● **Instructions to follow**: Of the entries below, return only those lines from the line with "work recover that" to the line with "that the binocular", exactly, both included.

____ Dataset

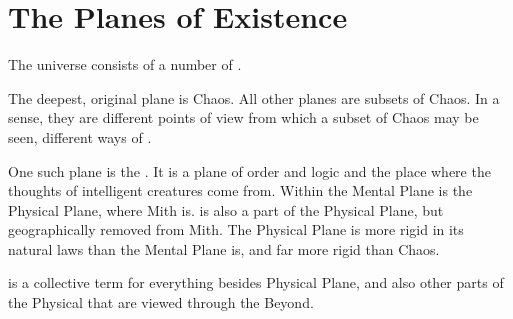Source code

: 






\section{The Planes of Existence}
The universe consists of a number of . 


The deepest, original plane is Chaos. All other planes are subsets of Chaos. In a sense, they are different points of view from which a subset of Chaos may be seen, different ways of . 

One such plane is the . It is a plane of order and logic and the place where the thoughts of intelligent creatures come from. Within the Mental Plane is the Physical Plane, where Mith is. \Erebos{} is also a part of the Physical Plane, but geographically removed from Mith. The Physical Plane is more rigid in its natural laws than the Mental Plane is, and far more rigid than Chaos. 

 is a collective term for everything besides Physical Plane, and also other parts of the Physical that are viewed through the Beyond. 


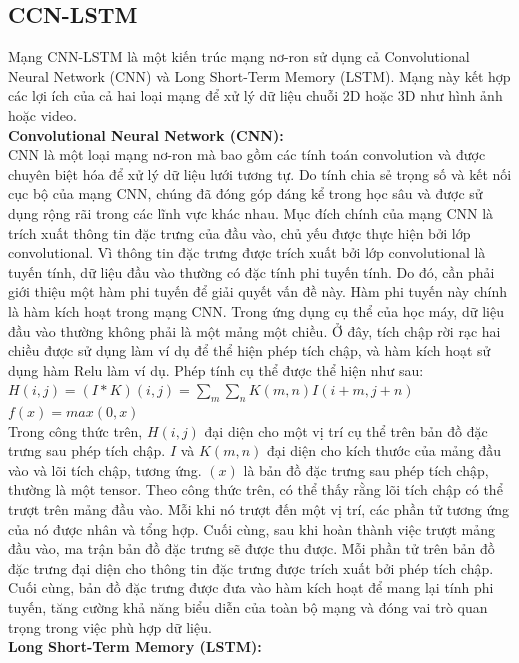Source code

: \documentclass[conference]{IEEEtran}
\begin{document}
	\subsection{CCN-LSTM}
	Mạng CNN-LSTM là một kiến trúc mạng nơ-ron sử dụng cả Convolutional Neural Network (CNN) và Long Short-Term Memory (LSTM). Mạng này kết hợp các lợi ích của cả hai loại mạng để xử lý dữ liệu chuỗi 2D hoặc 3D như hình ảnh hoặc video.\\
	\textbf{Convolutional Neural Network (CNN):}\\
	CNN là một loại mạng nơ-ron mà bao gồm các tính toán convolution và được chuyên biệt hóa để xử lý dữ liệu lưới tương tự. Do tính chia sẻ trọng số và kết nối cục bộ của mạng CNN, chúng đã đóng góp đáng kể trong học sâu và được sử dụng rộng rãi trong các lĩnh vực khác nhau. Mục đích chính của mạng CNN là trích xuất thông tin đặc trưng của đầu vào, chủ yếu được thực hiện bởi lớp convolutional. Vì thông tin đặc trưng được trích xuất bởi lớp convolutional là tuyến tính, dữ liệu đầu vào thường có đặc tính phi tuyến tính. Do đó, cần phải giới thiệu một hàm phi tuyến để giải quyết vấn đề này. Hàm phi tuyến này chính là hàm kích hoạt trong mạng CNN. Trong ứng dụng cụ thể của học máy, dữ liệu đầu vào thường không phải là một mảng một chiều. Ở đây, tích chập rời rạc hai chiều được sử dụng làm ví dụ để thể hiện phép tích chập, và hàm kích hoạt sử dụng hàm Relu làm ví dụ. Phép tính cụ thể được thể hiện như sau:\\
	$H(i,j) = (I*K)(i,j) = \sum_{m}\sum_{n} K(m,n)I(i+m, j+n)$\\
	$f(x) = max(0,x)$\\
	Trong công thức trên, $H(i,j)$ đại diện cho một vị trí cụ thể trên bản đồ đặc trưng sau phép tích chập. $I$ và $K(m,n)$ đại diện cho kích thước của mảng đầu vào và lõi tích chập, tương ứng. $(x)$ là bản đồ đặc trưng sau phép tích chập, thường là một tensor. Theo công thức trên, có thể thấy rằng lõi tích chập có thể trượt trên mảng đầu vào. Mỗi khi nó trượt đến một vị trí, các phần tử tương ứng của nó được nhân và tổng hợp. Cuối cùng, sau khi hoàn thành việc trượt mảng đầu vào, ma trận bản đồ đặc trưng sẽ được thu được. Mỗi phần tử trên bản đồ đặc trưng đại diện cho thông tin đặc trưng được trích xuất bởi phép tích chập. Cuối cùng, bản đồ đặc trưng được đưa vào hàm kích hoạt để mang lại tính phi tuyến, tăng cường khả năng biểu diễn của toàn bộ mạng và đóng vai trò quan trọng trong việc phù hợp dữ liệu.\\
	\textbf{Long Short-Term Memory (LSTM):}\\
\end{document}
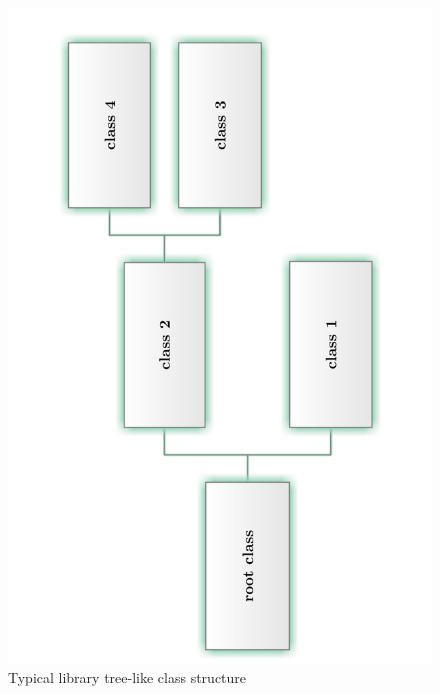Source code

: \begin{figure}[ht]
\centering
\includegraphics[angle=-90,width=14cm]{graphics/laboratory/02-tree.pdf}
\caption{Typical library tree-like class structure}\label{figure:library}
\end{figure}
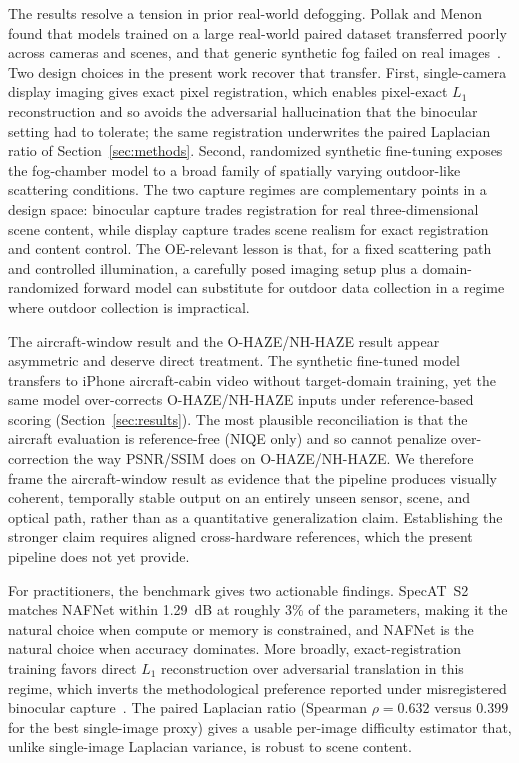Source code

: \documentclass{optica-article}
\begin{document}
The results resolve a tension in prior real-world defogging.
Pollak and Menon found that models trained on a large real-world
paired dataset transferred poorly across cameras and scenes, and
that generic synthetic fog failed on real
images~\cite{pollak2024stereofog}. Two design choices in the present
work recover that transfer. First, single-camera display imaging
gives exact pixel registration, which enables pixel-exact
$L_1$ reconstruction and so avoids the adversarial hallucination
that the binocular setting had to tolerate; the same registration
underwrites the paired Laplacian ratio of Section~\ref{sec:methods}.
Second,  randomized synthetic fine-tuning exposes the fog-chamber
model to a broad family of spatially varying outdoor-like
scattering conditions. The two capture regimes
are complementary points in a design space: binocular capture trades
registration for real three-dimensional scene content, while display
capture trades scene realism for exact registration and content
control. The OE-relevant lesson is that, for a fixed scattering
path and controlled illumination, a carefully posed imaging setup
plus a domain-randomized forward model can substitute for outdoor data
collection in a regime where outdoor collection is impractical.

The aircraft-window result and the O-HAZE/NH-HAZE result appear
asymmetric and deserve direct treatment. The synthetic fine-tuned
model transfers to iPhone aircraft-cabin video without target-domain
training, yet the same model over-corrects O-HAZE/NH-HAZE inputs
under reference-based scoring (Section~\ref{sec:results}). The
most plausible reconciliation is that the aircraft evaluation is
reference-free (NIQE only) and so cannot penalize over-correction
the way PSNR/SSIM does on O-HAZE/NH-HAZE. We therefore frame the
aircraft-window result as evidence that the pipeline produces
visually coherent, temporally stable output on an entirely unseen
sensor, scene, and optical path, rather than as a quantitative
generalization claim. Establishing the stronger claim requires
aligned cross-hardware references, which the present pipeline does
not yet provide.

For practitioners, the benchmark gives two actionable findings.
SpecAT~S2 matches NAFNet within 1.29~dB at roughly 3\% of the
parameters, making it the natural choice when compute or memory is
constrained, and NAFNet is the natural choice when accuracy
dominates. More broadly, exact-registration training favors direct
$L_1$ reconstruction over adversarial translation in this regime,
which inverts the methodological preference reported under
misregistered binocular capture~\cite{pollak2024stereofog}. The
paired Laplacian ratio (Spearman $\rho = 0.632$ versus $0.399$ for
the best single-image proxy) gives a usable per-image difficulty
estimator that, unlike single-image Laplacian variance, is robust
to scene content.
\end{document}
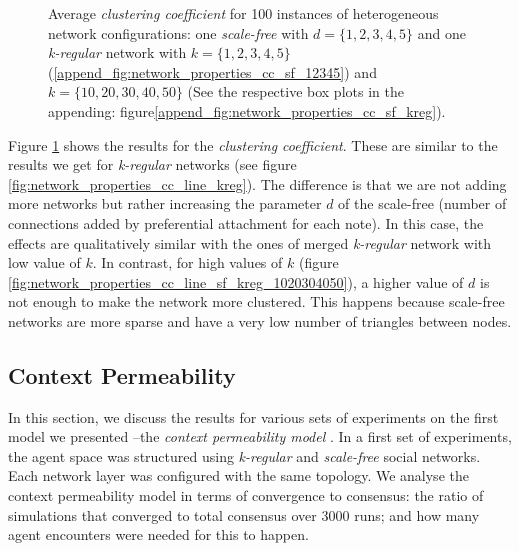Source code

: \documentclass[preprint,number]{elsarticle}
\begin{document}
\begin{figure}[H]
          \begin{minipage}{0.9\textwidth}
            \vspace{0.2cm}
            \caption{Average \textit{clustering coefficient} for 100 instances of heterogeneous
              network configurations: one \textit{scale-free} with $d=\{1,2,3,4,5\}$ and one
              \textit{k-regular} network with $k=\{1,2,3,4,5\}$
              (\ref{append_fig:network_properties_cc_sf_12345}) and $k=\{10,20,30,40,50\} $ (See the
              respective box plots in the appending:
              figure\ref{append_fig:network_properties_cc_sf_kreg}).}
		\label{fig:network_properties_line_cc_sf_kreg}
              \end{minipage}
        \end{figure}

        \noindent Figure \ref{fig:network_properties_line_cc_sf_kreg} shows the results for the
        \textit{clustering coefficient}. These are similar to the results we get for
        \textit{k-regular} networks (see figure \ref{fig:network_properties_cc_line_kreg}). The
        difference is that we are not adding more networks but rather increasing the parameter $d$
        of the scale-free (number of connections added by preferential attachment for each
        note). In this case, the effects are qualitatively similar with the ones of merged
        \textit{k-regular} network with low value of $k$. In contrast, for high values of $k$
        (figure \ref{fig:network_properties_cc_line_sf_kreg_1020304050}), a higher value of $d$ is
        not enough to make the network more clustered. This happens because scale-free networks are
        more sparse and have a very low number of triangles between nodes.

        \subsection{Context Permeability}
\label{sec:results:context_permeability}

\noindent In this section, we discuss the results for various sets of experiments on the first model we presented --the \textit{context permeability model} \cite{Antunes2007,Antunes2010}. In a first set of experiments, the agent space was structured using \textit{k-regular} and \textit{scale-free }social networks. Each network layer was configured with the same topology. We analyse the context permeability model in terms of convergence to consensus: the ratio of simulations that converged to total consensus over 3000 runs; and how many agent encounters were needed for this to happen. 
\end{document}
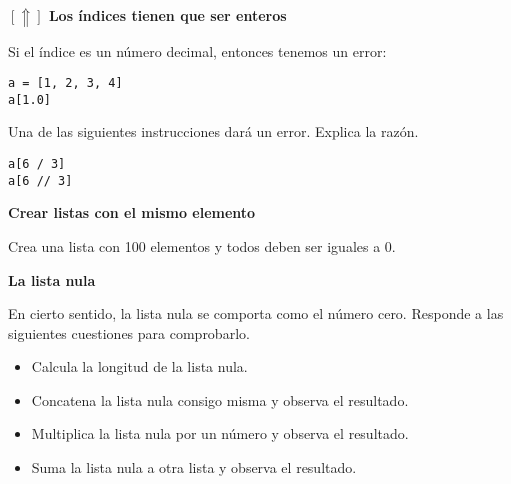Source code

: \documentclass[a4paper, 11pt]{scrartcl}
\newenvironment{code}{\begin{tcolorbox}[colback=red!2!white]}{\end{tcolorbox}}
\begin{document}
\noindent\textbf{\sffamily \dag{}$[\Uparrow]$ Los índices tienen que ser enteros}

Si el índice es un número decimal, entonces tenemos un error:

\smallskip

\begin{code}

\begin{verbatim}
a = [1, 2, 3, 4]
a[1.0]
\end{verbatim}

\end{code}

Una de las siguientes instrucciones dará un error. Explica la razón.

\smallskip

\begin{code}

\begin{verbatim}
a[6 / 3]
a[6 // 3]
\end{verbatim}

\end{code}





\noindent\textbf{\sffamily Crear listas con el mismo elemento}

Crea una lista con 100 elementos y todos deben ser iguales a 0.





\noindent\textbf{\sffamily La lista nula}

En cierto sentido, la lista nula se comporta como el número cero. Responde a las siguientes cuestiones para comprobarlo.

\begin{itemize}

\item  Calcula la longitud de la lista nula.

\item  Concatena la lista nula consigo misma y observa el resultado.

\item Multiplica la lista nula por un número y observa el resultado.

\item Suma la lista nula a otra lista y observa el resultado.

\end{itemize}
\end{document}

________

● **Exercise result**:
work recover that transfer. First, single-camera display imaging
gives exact pixel registration, which enables pixel-exact
$L_1$ reconstruction and so avoids the adversarial hallucination
that the binocular setting had to tolerate; the same registration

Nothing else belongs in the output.